Fury over Tower Hamlets Council pension fund doubling investment in fossil fuel in a year
PUBLISHED: 14:52 10 November 2017 | UPDATED: 13:18 14 November 2017
The pension fund for Tower Hamlets Council staff has £92 million invested in fossil fuel industries — twice what it was a year ago, according to new figures.
Environment campaigners from Tower Hamlets Divest are calling on the authority to switch investments to low-emission green industries instead.
The investment holdings in oil and gas are revealed from inquiries made by the TUC-backed Divest campaign coinciding with UN global climate talks which the government is attending.
“It’s shocking to see our council still investing in a financially-risky and morally-bankrupt industry,” campaigner Kate Hand said.
“The government agreed in the Paris Treaty two years ago to tackle climate change.
“Other London boroughs are committing to divest their pension funds, but Tower Hamlets continues to drag its feet.”
Local authorities are ploughing billions into oil companies that have spent “decades fuelling the global warming crisis”, campaigners claim. The impact of climate change is hurricanes devastating the Caribbean, wildfires in southern Europe and flooding and drought across the world, they point out.
The council’s ‘fossil fuel’ holdings has nearly doubled from the £58 million at end of 2016, despite the pensions committee commissioning a carbon analysis of its investment portfolio to move a portion to a low-carbon tracker fund.
The exposure is largely through investments in portfolios which include companies responsible for carbon emissions, the council acknowledged when contacted by the East London Advertiser.

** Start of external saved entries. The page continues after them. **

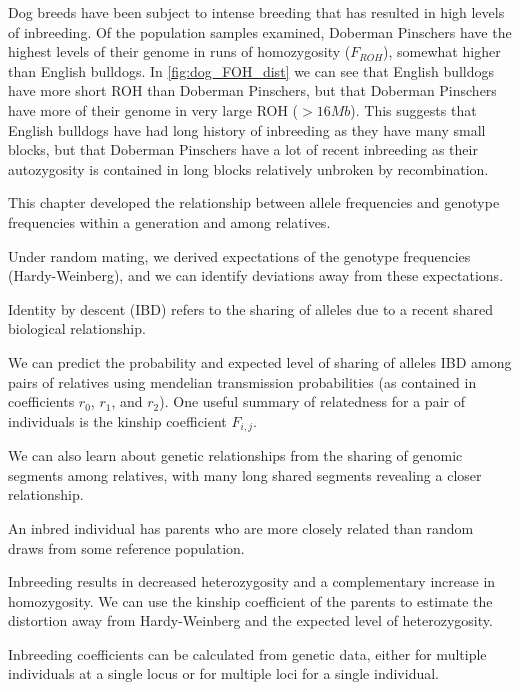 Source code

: Dog breeds have been subject
to intense breeding that has resulted in high levels of inbreeding. Of the population samples examined, Doberman Pinschers have the highest levels of their genome in runs of
homozygosity ($F_{ROH}$), somewhat higher than English bulldogs. In
\ref{fig:dog_FOH_dist} we can see that English bulldogs have more
short ROH than Doberman Pinschers, but that Doberman Pinschers have
more of their genome in very large ROH ($>16 Mb$). This suggests that
English bulldogs have had long history of inbreeding as they have many
small blocks, but that Doberman Pinschers have a lot of recent
inbreeding as their autozygosity is contained in long blocks
relatively unbroken by recombination.


\begin{ChapterSummary}
\item This chapter developed the relationship between allele
  frequencies and genotype frequencies within a generation and among
  relatives. 
 \item Under random mating, we derived expectations of the genotype
   frequencies (Hardy-Weinberg), and we can identify deviations away from these
   expectations.
\item Identity by descent (IBD) refers to the sharing of alleles due to a
  recent shared biological relationship. 
\item We can predict the probability and expected level of sharing of
  alleles IBD among pairs of relatives using mendelian transmission
  probabilities (as contained in coefficients $r_0$, $r_1$, and $r_2$). One useful summary of
  relatedness for a pair of individuals is the kinship coefficient
  $F_{i,j}$.
 \item  We can also learn about genetic relationships from the sharing
   of genomic segments among relatives, with many long shared segments revealing a closer relationship.
 \item An inbred individual has parents who are more closely related than random draws from some reference population. 
\item Inbreeding results in decreased heterozygosity and a complementary increase in homozygosity. We can use the kinship
  coefficient of the parents to estimate the distortion away from
  Hardy-Weinberg and the expected level of heterozygosity. 
\item Inbreeding coefficients can be calculated from genetic data,
  either for multiple individuals at a single locus or for multiple loci for
  a single individual. 
\end{ChapterSummary}

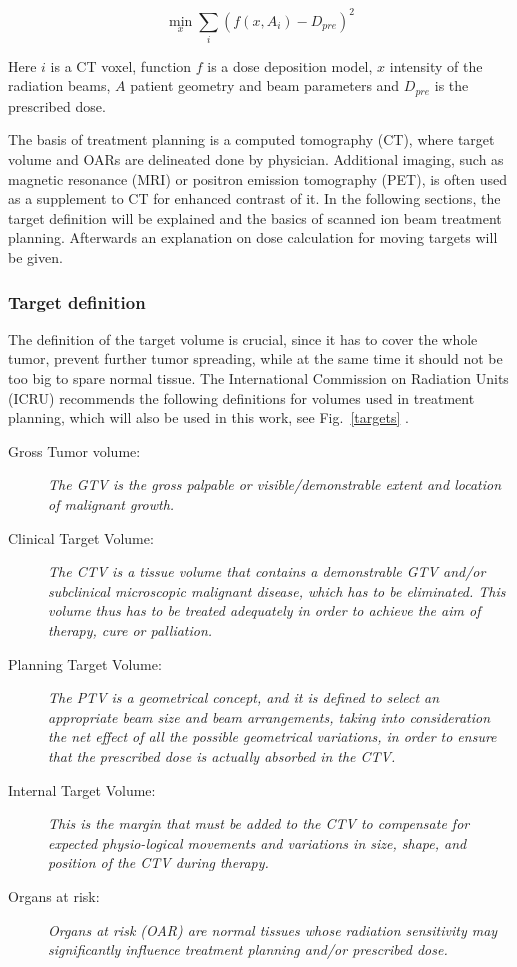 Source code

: \documentclass[type=dr, dr=rernat, accentcolor=tud7b,colorbacktitle, bigchapter, openright, twoside, 12pt ]{tudthesis}
\begin{document}
\begin{equation}
  \min_{x} \sum_{i} \left( f(x,A_i) - D_{pre} \right)^2 
\end{equation}

Here $i$ is a CT voxel, function $f$ is a dose deposition model, $x$ intensity of the radiation beams, $A$ patient geometry and beam parameters and $D_{pre}$ is the prescribed dose.

The basis of treatment planning is a computed tomography (CT), where target volume and OARs are delineated
done by physician. Additional imaging, such as magnetic resonance (MRI) or positron emission tomography (PET), is often used as a supplement to CT for enhanced contrast of it. In the following sections, the target definition will be explained and the basics of scanned ion beam treatment planning. Afterwards an explanation on dose calculation for moving targets will be given.

\subsubsection{Target definition}
The definition of the target volume is crucial, since it has to cover the whole tumor, prevent further tumor spreading, while at the same time it should not be too big to spare normal tissue. 
The International Commission on Radiation Units (ICRU) recommends the following definitions for volumes used in treatment planning, which will also be used in this work, see Fig.~\ref{targets} \cite{ICRU50, ICRU62}.
\begin{description}
\item[Gross Tumor volume:] \emph{The GTV is the gross
    palpable or visible/demonstrable extent and location of malignant
    growth.}
\item[Clinical Target Volume:] \emph{The CTV is a tissue
    volume that contains a demonstrable GTV and/or subclinical
    microscopic malignant disease, which has to be eliminated. This
    volume thus has to be treated adequately in order to achieve the
    aim of therapy, cure or palliation.}
\item[Planning Target Volume:] \emph{The PTV is a geometrical
    concept, and it is defined to select an appropriate beam size and
    beam arrangements, taking into consideration the net effect of all
    the possible geometrical variations, in order to ensure that the
    prescribed dose is actually absorbed in the CTV.}
\item[Internal Target Volume:] \emph{This is the margin that must be
    added to the CTV to compensate for expected physio-logical
    movements and variations in size, shape, and position of the
    CTV during therapy.}
\item[Organs at risk:] \emph{Organs at risk (OAR) are normal
    tissues whose radiation sensitivity may significantly influence
    treatment planning and/or prescribed dose.}
\end{description}
\end{document}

A council spokesman said: “The pension fund has looked into its investment strategy to understand the current exposure to carbon emissions. It now plans changing the policy by the first quarter of 2018.”

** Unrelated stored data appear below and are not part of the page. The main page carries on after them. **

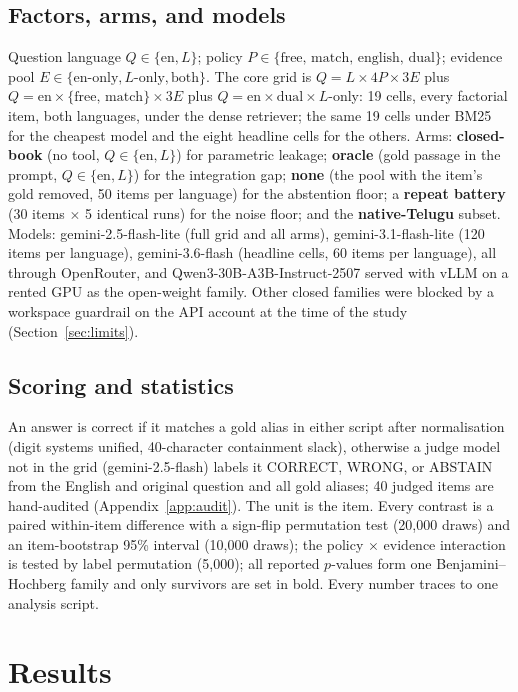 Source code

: \subsection{Factors, arms, and models}
\label{sec:factors}
Question language $Q\in\{\text{en}, L\}$; policy $P\in\{\text{free, match, english, dual}\}$; evidence pool $E\in\{\text{en-only}, L\text{-only}, \text{both}\}$. The core grid is $Q{=}L\times 4P\times 3E$ plus $Q{=}\text{en}\times\{\text{free, match}\}\times 3E$ plus $Q{=}\text{en}\times\text{dual}\times L$-only: 19 cells, every factorial item, both languages, under the dense retriever; the same 19 cells under BM25 for the cheapest model and the eight headline cells for the others. Arms: \textbf{closed-book} (no tool, $Q\in\{\text{en},L\}$) for parametric leakage; \textbf{oracle} (gold passage in the prompt, $Q\in\{\text{en},L\}$) for the integration gap; \textbf{none} (the pool with the item's gold removed, 50 items per language) for the abstention floor; a \textbf{repeat battery} (30 items $\times$ 5 identical runs) for the noise floor; and the \textbf{native-Telugu} subset. Models: gemini-2.5-flash-lite (full grid and all arms), gemini-3.1-flash-lite (120 items per language), gemini-3.6-flash (headline cells, 60 items per language), all through OpenRouter, and Qwen3-30B-A3B-Instruct-2507 served with vLLM on a rented GPU as the open-weight family. Other closed families were blocked by a workspace guardrail on the API account at the time of the study (Section~\ref{sec:limits}).

\subsection{Scoring and statistics}
\label{sec:stats}
An answer is correct if it matches a gold alias in either script after normalisation (digit systems unified, 40-character containment slack), otherwise a judge model not in the grid (gemini-2.5-flash) labels it CORRECT, WRONG, or ABSTAIN from the English and original question and all gold aliases; 40 judged items are hand-audited (Appendix~\ref{app:audit}). The unit is the item. Every contrast is a paired within-item difference with a sign-flip permutation test (20{,}000 draws) and an item-bootstrap 95\% interval (10{,}000 draws); the policy $\times$ evidence interaction is tested by label permutation (5{,}000); all reported $p$-values form one Benjamini--Hochberg family \citep{benjamini1995bh} and only survivors are set in bold. Every number traces to one analysis script.

\section{Results}
\label{sec:results}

The move means reducing the pension fund’s exposure to fossil fuel investments from 60 to 50 per cent by switching to multi-asset funds with lower exposure to carbon-intensive assets.
The remaining 50 per cent of its equity assets include 15pc to be invested in a ‘low carbon’ strategy. This aims to reduce the exposure of its investment portfolio by around 70pc, while still expecting dividends in line with the stock market in the long term.